A J-15 Takes Off from the Liaoning

China is embroiled in at least two neighborly disputes: with the Philippines and Vietnam over South China Sea islands and with Japan over islands in the East China Sea. Still, they took time to release this curious, oddly perfect picture of a J-15 taking off from their new aircraft carrier, the Liaoning:

A carrier-borne J-15 fighter jet takes off from the Liaoning, China’s first aircraft carrier, in this undated handout photo released November 25, 2012. China has successfully conducted flight landing on its first aircraft carrier, the Liaoning, after its delivery to the People’s Liberation Army (PLA) Navy on September 25, 2012, according to Xinhua News Agency.

Hand Salute: Mark (Thanks for the tip!)

4 thoughts on “A J-15 Takes Off from the Liaoning

  1. Viewing the ‘Ski Jump’ takes me back to a Commando carrier deployment when the same was used as an article of pure torture by the Unit’s PTI; Repetition ‘uphill’ sit-ups, (which required an ‘oppo’ to sit on your ankles to avoid you sliding backwards).

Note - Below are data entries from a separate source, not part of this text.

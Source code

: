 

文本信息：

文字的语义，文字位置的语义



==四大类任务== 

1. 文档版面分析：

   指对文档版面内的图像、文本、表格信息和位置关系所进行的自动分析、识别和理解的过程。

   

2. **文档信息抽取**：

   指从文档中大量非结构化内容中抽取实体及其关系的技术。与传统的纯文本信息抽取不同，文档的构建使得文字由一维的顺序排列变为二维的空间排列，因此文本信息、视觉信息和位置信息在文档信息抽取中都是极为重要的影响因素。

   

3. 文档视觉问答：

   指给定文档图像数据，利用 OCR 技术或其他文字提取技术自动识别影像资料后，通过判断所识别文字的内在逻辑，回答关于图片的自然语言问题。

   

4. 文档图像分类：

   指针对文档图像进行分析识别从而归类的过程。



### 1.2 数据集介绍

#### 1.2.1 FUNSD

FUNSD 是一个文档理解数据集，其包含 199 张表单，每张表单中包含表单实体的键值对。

A wash board stomach remains to this day!

    Perhaps of interest?

    In the 1970s Lt Cdr Doug Taylor RN; invented the ‘Ski-Jump’ ramp for Sea Harrier aircraft, the first land trial ramp proved so effective that sea trials followed immediately. The early trials proved so successful that the Ski-Jump was incorporated into the design of HMS Hermes and the ‘Invincible’ class carriers.

    (Explanation in a nutshell; The upward curving ramp at the forward end of the flight deck ensures that the aircraft is launched on an upward trajectory giving considerable performance gains, including a much greater payload and range, than a corresponding flat deck, short take-off. It also saved the RN a fortune in ‘AVCAT’ fuel).

    Interestingly, (Quote);
    I was always led to believe that two Chiefs from the Fleet Air Arm had come up with the basic concept. They took their idea to their boss who then went off and refined it (by increasing the length & angle of lift); who then submitted it as his own idea and took the Herbert Lott award (as well as the funds allocated with it).

    The chiefs saw this, complained and were eventually awarded something in the region of (approximately) £12000.

    Ladies & Gentlemen…Herbert (Charles) Lott. If you wish to spend a lazy 10 minutes to peruse this wonderful gentleman, please use the link below.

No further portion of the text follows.